Wednesday 23 April 2014

BLACK SOCIAL HISTORY : AFRICAN AMERICAN " NORA JEAN BRUSO " A TOP PERFORMER IN THE BLUES WORLD AND A POLISHED PROFESSIONAL IN EVERY SENSE OF THE WORD : GOES INTO THE " HALL OF BLACK GENIUS "

                                 BLACK                 SOCIAL               HISTORY                                                                                                                                                                                                                                                               Vocalist Nora Jean Bruso has been an up-and-comer in the blues world, but go and see her perform live at a club or a festival, and you'll quickly discover she's a polished professional, a stone cold pro. Bruso, or Elnora Wallace, was born and raised in Greenwood, Mississippi, a town famous for producing a variety of blues and gospel greats. Her father was Bobby Lee Wallace, a blues singer and sharecropper; her mother was Ida Lee Wallace, a gospel singer.
In high scool, Nora Jean won the West Tallahatchie High School Talent Show grand prize for singing, and she began to perform in other area schools with small groups. Realizing her opportunities for recognition and recording were limited in Mississippi, Bruso moved to Chicago in 1976 and began her professional singing career with Scottie and the Oasis. Six years later, Scottie passed away and the band broke up, but Nora Jean began singing with other West Side bands she had already developed relationships with, including Little Johnnie Christian.
By 1985, she joined Jimmie Dawkins' band and recorded her first single, "Untrue Lover" for Dawkins' own record company, the Leric Label. (Some of Dawkins' Leric sides were reissued by Delmark Records.) She also sang on Can't Shake These Blues, an anthology released by Earwig Records.
In 1991, she recorded with Dawkins on his album for the British JSP label, Feel the Blues, which was later re-released in 2003 with a bonus track from Bruso.
In 1992, she retired from the rigors of regional touring to concentrate on raising her two sons, but by 2001, she was called back into the studio by fellow Jimmie Dawkins band alumnus Billy Flynn.

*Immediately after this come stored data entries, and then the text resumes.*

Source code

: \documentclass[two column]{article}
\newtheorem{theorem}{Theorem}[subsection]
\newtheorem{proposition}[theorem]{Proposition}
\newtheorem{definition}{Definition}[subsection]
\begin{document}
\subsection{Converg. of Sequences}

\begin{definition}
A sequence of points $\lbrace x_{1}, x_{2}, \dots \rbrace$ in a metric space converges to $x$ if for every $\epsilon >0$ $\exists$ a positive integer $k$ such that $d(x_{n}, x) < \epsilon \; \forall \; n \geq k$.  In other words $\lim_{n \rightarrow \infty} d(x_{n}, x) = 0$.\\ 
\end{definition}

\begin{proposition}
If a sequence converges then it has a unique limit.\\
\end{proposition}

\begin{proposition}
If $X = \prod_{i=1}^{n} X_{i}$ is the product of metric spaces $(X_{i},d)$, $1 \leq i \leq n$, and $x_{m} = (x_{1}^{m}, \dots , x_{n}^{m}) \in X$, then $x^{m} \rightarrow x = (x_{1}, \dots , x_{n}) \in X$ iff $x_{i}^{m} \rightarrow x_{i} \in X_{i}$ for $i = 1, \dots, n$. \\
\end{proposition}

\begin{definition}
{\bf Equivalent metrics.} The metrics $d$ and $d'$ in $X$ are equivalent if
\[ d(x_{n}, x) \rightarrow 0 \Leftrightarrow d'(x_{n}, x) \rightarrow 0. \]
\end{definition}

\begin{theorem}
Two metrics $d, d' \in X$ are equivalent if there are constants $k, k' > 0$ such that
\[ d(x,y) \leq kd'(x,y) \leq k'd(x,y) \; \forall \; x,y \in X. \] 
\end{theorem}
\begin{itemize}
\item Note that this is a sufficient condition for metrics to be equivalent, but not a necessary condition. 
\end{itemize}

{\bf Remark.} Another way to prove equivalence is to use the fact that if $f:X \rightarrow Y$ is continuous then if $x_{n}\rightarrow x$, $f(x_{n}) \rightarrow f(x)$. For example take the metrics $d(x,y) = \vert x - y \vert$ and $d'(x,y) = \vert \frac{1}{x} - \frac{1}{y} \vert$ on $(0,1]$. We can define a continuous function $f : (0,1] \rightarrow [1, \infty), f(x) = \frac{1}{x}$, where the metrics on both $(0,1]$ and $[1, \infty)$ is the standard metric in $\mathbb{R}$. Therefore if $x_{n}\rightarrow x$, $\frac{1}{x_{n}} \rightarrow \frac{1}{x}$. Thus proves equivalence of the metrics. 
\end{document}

She provided four vocal tracks on Blues and Love, a 2002 release, and later that year, she resumed her blues career, such as it was, appearing on the main stage at the Chicago Blues Festival with Dawkins' band.
Later in 2002, she recorded her first album, Nora Jean Sings the Blues, and was awarded a "Keeping the Blues Alive" citation by the Black History Association in Chicago. In 2003, she released Sings the Blues on the Red Hurricane Records label and the album garnered critical praise from radio programmers around the U.S. and Canada. She performed again at the 2003 Chicago Blues Festival and headed to Europe that summer for a tour.
By 2004, Bruso was nominated for two W.C. Handy Awards, one for Best New Artist and one for Best Traditional Female Artist. Later that year, she signed a deal with Maryland-based Severn Records and released Going Back to Mississippi, which debuted at number five on the Living Blues magazine radio charts and climbed to number one on XM satellite radio. In June, 2004, she performed again on the main stage at the Chicago Blues Festival, with her own band, and in 2005 she made a slew of other festival performances around the U.S. and Canada, including the Cape May Jazz Festival and the Pocono Blues Festival.
During the 2000s, the Nora Jean Bruso band included Carl Weathersby on guitar, James Carter, drums, Bruce Belgin, bass and Brian Lupo, guitar. When they weren't on the road, Nora Jean was based in LaPorte, Indiana.